The Cost of Serverless

In this blog post, I delve into my personal perspective on the cost implications of harnessing serverless capabilities. Crafting a project from the ground up on Google Cloud Platform allowed me to gain insights worthwhile sharing. This article focuses on DataFlow as a streaming engine, Bigtable, a scalable database, as well as Cloud Functions. Join me as I explain some of the trickier tradeoffs, exploring not only the financial cost but also whether the technology delivers on the promise of increased efficiency.

Why Serverless?

My project was a streaming service processing customer data in real-time, characterised by intense I/O operations. There was a batch mode to replay historical events. Since we were a small team building a project from scratch on GCP we decided to tap into Google’s native stack of technologies.

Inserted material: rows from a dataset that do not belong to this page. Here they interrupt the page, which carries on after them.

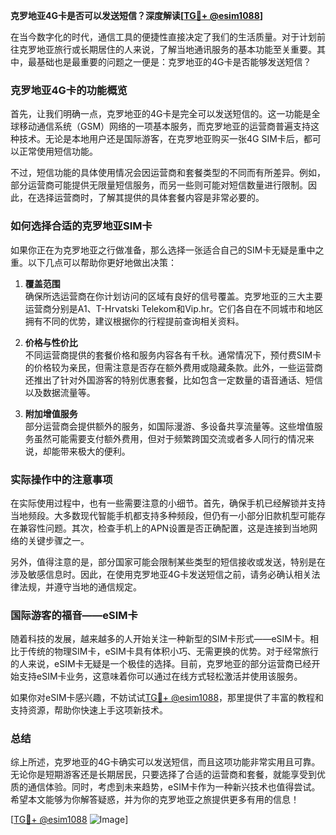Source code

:**克罗地亚4G卡是否可以发送短信？深度解读[[TG💪+ @esim1088](https://t.me/s/esim1088)]**

在当今数字化的时代，通信工具的便捷性直接决定了我们的生活质量。对于计划前往克罗地亚旅行或长期居住的人来说，了解当地通讯服务的基本功能至关重要。其中，最基础也是最重要的问题之一便是：克罗地亚的4G卡是否能够发送短信？

### 克罗地亚4G卡的功能概览

首先，让我们明确一点，克罗地亚的4G卡是完全可以发送短信的。这一功能是全球移动通信系统（GSM）网络的一项基本服务，而克罗地亚的运营商普遍支持这种技术。无论是本地用户还是国际游客，在克罗地亚购买一张4G SIM卡后，都可以正常使用短信功能。

不过，短信功能的具体使用情况会因运营商和套餐类型的不同而有所差异。例如，部分运营商可能提供无限量短信服务，而另一些则可能对短信数量进行限制。因此，在选择运营商时，了解其提供的具体套餐内容是非常必要的。

### 如何选择合适的克罗地亚SIM卡

如果你正在为克罗地亚之行做准备，那么选择一张适合自己的SIM卡无疑是重中之重。以下几点可以帮助你更好地做出决策：

1. **覆盖范围**  
   确保所选运营商在你计划访问的区域有良好的信号覆盖。克罗地亚的三大主要运营商分别是A1、T-Hrvatski Telekom和Vip.hr。它们各自在不同城市和地区拥有不同的优势，建议根据你的行程提前查询相关资料。

2. **价格与性价比**  
   不同运营商提供的套餐价格和服务内容各有千秋。通常情况下，预付费SIM卡的价格较为亲民，但需注意是否存在额外费用或隐藏条款。此外，一些运营商还推出了针对外国游客的特别优惠套餐，比如包含一定数量的语音通话、短信以及数据流量等。

3. **附加增值服务**  
   部分运营商会提供额外的服务，如国际漫游、多设备共享流量等。这些增值服务虽然可能需要支付额外费用，但对于频繁跨国交流或者多人同行的情况来说，却能带来极大的便利。

### 实际操作中的注意事项

在实际使用过程中，也有一些需要注意的小细节。首先，确保手机已经解锁并支持当地频段。大多数现代智能手机都支持多种频段，但仍有一小部分旧款机型可能存在兼容性问题。其次，检查手机上的APN设置是否正确配置，这是连接到当地网络的关键步骤之一。

另外，值得注意的是，部分国家可能会限制某些类型的短信接收或发送，特别是在涉及敏感信息时。因此，在使用克罗地亚4G卡发送短信之前，请务必确认相关法律法规，并遵守当地的通信规定。

### 国际游客的福音——eSIM卡

随着科技的发展，越来越多的人开始关注一种新型的SIM卡形式——eSIM卡。相比于传统的物理SIM卡，eSIM卡具有体积小巧、无需更换的优势。对于经常旅行的人来说，eSIM卡无疑是一个极佳的选择。目前，克罗地亚的部分运营商已经开始支持eSIM卡业务，这意味着你可以通过在线方式轻松激活并使用该服务。

如果你对eSIM卡感兴趣，不妨试试[TG💪+ @esim1088](https://t.me/s/esim1088)，那里提供了丰富的教程和支持资源，帮助你快速上手这项新技术。

### 总结

综上所述，克罗地亚的4G卡确实可以发送短信，而且这项功能非常实用且可靠。无论你是短期游客还是长期居民，只要选择了合适的运营商和套餐，就能享受到优质的通信体验。同时，考虑到未来趋势，eSIM卡作为一种新兴技术也值得尝试。希望本文能够为你解答疑惑，并为你的克罗地亚之旅提供更多有用的信息！

[[TG💪+ @esim1088](https://t.me/s/esim1088) ![Image](https://i.postimg.cc/4NQfJmqS/Snipaste-2025-05-13-00-14-12.png)]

Benefits of Using Dataflow

For the streaming and batch processing we decided to use Dataflow, a fully managed data service with automated provisioning and resource management. Developers write batch and streaming pipelines using Apache Beam, a framework providing SDK in Java, Python and Go. We used Java.

Advantages we were hoping to achieve:

Automatic provisioning. We didn’t want to worry about managing infrastructure.
Seamless integration with other GCP services, such as Bigtable, BigQuery or PubSub.
Leveraging prebuilt connectors, sources and sinks to GCP storage, as well as external datasources.

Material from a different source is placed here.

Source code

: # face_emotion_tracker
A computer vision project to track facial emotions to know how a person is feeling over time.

Dataflow provides scalability, monitoring and visualised metrics out of the box.

Dataflow Downsides

Early into our experiments we encountered a few significant challenges.

Learning Curve

Apache Beam programming model is complex and requires a lot of mental power to grasp. Factor in the lack of useful documentation of this rather unintuitive framework. StackOverflow is your best friend, but even then the number of unanswered questions is quite staggering.

Another problem is that custom connectors are hard to write. Writing custom connectors is complex, time-consuming and error prone. Why would you want to do it? Well, prebuilt I/O connectors show some terrible coding anti-patterns and in some cases lack configuration options.

Sensitive To Failures

Unhandled exceptions may lead to significant performance issues in your streaming pipeline.

If processing of an element within a bundle fails, the entire bundle fails.
Apache Beam: Runtime Model

A single failed element means that all elements in the input bundle will be reprocessed. E.g. the runner throws away the entire output of the bundle and the results will be recomputed from scratch!

Recommended Setup Won’t Always Work

For example, trying to make the streaming utmost efficient, I have enabled all the good stuff – the shiny new optimised backend service, as well as the new generation of the worker runner. It resulted in terrible latencies rendering the whole thing unusable.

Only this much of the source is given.